» **Aim of the exercise**
All lines in the entries below that hold "Theinnerproductis" make up the answer.

(Items listed in a dataset)
BEGIN
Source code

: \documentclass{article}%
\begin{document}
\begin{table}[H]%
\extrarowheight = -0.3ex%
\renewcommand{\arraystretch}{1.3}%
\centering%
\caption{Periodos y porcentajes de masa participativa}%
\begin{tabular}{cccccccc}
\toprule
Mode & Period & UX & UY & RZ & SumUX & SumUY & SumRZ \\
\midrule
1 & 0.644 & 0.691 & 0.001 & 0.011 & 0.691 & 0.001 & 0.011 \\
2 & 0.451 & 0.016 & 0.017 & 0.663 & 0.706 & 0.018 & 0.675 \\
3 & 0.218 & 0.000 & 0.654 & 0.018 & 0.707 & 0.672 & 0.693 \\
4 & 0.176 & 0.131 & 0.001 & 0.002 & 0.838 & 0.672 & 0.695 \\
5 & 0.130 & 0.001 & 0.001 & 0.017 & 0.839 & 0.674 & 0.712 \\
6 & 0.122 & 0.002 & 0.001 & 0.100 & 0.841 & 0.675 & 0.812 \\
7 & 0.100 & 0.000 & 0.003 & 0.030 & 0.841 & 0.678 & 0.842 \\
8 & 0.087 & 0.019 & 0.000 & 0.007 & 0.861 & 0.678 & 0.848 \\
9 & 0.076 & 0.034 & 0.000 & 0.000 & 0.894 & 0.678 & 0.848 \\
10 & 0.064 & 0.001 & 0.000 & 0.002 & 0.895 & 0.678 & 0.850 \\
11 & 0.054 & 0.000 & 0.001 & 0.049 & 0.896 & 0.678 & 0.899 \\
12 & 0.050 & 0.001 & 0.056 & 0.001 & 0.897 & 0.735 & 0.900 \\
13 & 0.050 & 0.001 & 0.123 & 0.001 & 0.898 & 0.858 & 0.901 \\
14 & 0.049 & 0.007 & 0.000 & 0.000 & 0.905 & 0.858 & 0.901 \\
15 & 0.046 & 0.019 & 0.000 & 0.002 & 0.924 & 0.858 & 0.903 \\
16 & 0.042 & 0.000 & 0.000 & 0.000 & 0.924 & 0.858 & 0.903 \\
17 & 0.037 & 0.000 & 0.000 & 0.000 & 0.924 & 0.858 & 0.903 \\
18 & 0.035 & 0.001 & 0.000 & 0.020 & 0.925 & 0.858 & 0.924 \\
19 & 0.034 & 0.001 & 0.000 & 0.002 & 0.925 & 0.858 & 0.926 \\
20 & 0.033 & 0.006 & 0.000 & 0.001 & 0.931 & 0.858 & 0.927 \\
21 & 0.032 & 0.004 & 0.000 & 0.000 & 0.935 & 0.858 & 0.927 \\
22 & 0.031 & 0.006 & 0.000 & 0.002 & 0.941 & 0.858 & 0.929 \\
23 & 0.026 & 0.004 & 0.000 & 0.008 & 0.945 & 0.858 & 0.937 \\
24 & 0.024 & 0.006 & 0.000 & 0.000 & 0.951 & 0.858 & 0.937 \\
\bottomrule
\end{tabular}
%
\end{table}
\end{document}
END
BEGIN
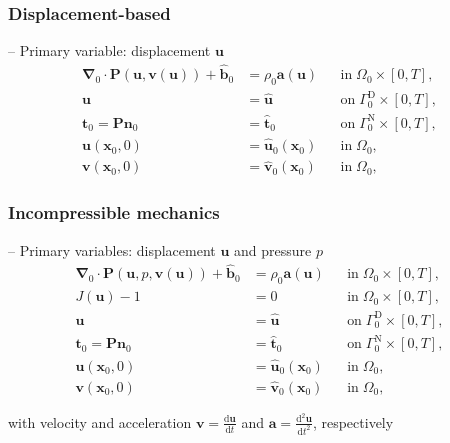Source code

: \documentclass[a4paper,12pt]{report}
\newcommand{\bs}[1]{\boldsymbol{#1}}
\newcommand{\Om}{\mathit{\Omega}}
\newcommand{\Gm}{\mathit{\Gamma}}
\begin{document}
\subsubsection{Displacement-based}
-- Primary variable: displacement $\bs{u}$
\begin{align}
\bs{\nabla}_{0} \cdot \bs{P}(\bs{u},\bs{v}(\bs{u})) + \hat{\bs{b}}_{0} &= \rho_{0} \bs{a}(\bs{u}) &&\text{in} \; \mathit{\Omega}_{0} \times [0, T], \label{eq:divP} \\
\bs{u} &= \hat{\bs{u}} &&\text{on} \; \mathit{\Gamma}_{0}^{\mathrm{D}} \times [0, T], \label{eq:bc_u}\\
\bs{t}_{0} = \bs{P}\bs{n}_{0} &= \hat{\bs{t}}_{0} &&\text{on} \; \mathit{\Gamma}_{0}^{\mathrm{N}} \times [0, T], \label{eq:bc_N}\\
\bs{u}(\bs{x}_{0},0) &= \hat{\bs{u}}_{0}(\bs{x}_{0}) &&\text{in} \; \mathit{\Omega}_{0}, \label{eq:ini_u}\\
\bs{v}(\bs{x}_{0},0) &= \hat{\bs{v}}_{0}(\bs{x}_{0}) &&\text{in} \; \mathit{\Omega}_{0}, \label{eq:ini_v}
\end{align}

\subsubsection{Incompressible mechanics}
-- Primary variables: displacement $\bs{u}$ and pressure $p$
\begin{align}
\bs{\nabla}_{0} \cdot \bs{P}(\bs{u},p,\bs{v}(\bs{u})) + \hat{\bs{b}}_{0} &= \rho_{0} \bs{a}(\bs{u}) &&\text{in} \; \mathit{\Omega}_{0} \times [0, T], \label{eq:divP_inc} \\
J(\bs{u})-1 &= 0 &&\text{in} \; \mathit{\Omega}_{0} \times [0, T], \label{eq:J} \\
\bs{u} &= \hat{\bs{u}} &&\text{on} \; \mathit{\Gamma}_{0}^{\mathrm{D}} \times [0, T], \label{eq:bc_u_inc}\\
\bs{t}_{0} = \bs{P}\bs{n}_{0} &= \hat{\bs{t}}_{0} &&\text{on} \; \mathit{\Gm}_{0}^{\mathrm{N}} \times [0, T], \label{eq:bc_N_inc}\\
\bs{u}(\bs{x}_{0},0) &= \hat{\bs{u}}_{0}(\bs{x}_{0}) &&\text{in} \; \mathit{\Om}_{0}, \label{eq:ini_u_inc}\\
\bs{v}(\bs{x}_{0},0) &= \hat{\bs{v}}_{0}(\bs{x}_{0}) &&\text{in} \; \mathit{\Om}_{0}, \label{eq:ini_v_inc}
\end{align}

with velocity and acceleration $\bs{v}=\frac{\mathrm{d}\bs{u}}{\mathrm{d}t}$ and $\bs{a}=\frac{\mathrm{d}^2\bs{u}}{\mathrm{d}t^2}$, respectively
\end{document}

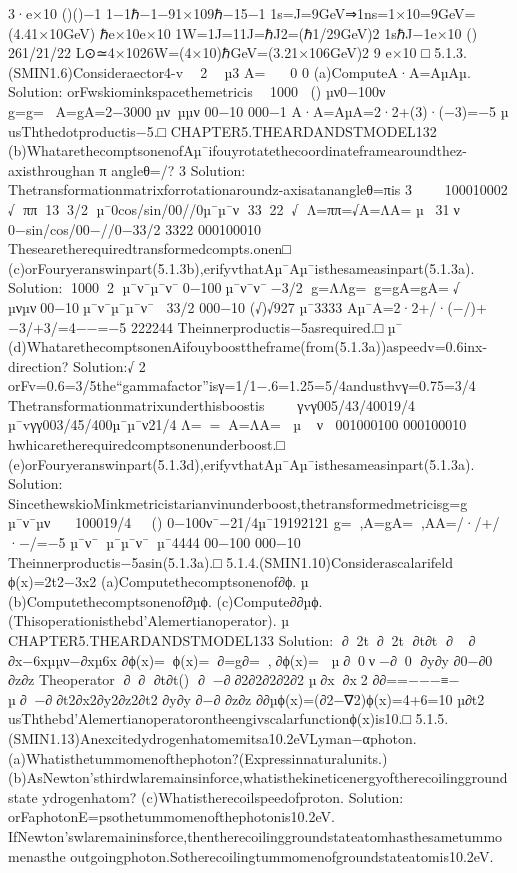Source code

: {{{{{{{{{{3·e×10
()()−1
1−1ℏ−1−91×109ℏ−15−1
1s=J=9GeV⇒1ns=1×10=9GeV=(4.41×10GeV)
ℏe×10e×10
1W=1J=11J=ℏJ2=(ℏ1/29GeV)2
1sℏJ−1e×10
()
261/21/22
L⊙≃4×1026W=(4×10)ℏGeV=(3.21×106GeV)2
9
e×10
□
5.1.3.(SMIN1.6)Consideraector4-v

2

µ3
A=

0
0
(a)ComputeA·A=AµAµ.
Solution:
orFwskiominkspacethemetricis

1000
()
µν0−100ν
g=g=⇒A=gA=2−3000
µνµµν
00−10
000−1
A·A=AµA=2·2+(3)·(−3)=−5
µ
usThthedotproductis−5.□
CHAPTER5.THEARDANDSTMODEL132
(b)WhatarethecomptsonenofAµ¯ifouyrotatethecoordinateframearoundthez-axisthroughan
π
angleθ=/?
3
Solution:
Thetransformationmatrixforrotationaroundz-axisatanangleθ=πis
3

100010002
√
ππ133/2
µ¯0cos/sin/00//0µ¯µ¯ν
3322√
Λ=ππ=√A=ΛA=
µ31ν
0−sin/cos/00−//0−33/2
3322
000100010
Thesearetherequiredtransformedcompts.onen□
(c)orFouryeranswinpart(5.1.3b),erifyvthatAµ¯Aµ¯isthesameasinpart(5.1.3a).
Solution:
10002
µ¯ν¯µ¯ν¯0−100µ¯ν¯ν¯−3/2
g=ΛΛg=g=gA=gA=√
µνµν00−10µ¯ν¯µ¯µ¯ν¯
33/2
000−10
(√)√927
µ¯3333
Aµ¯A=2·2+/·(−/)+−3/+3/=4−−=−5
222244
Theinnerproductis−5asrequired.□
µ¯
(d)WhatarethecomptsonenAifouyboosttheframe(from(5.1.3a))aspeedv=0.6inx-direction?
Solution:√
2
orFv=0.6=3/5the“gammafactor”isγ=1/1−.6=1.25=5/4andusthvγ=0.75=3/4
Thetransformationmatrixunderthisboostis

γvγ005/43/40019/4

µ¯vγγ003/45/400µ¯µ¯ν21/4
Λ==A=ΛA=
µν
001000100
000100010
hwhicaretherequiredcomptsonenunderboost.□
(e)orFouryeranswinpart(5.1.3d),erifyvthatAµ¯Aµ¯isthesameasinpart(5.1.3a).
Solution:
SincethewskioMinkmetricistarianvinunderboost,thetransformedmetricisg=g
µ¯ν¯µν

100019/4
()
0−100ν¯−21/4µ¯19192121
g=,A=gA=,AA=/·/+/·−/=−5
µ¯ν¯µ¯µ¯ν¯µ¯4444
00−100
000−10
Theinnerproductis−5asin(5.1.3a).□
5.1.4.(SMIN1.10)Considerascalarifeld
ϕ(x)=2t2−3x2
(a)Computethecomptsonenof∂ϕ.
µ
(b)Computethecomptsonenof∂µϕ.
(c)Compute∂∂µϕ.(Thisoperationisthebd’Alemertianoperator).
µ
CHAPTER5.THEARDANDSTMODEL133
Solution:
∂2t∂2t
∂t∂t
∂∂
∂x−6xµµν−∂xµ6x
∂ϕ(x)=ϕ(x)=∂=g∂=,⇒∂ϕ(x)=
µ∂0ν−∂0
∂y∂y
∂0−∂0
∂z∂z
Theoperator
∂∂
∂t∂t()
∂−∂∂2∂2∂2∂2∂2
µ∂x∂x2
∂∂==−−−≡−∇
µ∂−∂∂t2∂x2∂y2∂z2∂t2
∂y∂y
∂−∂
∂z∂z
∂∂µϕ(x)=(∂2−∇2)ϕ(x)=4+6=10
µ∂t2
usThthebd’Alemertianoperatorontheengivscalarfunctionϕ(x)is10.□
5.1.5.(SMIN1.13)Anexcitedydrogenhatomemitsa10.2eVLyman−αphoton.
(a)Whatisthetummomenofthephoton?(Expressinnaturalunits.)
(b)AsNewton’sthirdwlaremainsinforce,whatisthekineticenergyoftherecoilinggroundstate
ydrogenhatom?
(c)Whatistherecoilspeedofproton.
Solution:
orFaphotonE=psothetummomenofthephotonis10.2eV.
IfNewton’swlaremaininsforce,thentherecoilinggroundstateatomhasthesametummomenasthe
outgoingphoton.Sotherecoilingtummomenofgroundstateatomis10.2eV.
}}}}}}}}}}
END
» **Written answer**
Theinnerproductis−5asrequired.□
Theinnerproductis−5asin(5.1.3a).□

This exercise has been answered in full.